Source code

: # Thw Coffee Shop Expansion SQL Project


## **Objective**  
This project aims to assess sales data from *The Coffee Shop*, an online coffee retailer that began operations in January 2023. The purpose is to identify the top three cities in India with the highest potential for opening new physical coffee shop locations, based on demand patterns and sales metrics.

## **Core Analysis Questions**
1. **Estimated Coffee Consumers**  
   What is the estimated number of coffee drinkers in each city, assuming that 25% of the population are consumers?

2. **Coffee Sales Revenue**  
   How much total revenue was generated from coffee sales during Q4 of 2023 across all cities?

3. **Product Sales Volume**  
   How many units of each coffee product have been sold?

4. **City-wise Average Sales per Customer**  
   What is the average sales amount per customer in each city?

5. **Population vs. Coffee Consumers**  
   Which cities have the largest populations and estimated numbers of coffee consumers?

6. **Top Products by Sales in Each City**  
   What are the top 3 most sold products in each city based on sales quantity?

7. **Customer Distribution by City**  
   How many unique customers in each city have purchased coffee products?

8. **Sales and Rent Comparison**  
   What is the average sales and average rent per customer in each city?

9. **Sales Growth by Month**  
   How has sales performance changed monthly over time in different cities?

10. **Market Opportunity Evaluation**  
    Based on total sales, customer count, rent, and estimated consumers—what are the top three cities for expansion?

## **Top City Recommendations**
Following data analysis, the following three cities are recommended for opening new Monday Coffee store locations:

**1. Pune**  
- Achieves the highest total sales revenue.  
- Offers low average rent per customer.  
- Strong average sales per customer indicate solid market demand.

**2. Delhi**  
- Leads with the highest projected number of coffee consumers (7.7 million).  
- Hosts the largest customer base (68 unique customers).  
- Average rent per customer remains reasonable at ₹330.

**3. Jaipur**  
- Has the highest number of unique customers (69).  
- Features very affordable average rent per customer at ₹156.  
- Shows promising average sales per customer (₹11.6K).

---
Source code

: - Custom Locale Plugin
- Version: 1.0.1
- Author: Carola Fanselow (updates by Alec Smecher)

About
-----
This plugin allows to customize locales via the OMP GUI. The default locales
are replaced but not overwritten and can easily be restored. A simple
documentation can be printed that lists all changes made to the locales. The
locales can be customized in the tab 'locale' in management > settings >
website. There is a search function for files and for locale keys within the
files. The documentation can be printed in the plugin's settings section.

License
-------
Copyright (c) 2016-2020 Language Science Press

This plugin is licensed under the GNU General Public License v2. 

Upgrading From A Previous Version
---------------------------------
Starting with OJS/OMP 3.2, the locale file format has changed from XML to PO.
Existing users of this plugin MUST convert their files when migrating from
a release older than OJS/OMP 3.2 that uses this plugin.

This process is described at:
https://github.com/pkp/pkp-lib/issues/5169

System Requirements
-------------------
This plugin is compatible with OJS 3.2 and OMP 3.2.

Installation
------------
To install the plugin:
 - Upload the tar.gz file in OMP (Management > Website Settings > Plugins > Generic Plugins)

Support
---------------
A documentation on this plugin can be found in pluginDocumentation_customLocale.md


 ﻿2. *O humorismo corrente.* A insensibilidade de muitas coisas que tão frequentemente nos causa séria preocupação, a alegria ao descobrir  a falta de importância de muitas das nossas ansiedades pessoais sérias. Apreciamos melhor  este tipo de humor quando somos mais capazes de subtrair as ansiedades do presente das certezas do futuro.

————————

- [Try it]:
Copy exactly the stretch of data above from the line with "Following data analysis, the" through the line with "A documentation on", and omit all other lines.

- [Written solution]:
Following data analysis, the following three cities are recommended for opening new Monday Coffee store locations:

**1. Pune**  
- Achieves the highest total sales revenue.  
- Offers low average rent per customer.  
- Strong average sales per customer indicate solid market demand.

**2. Delhi**  
- Leads with the highest projected number of coffee consumers (7.7 million).  
- Hosts the largest customer base (68 unique customers).  
- Average rent per customer remains reasonable at ₹330.

**3. Jaipur**  
- Has the highest number of unique customers (69).  
- Features very affordable average rent per customer at ₹156.  
- Shows promising average sales per customer (₹11.6K).

---
Source code

: - Custom Locale Plugin
- Version: 1.0.1
- Author: Carola Fanselow (updates by Alec Smecher)

About
-----
This plugin allows to customize locales via the OMP GUI. The default locales
are replaced but not overwritten and can easily be restored. A simple
documentation can be printed that lists all changes made to the locales. The
locales can be customized in the tab 'locale' in management > settings >
website. There is a search function for files and for locale keys within the
files. The documentation can be printed in the plugin's settings section.

License
-------
Copyright (c) 2016-2020 Language Science Press

This plugin is licensed under the GNU General Public License v2. 

Upgrading From A Previous Version
---------------------------------
Starting with OJS/OMP 3.2, the locale file format has changed from XML to PO.
Existing users of this plugin MUST convert their files when migrating from
a release older than OJS/OMP 3.2 that uses this plugin.

This process is described at:
https://github.com/pkp/pkp-lib/issues/5169

System Requirements
-------------------
This plugin is compatible with OJS 3.2 and OMP 3.2.

Installation
------------
To install the plugin:
 - Upload the tar.gz file in OMP (Management > Website Settings > Plugins > Generic Plugins)

Support
---------------
A documentation on this plugin can be found in pluginDocumentation_customLocale.md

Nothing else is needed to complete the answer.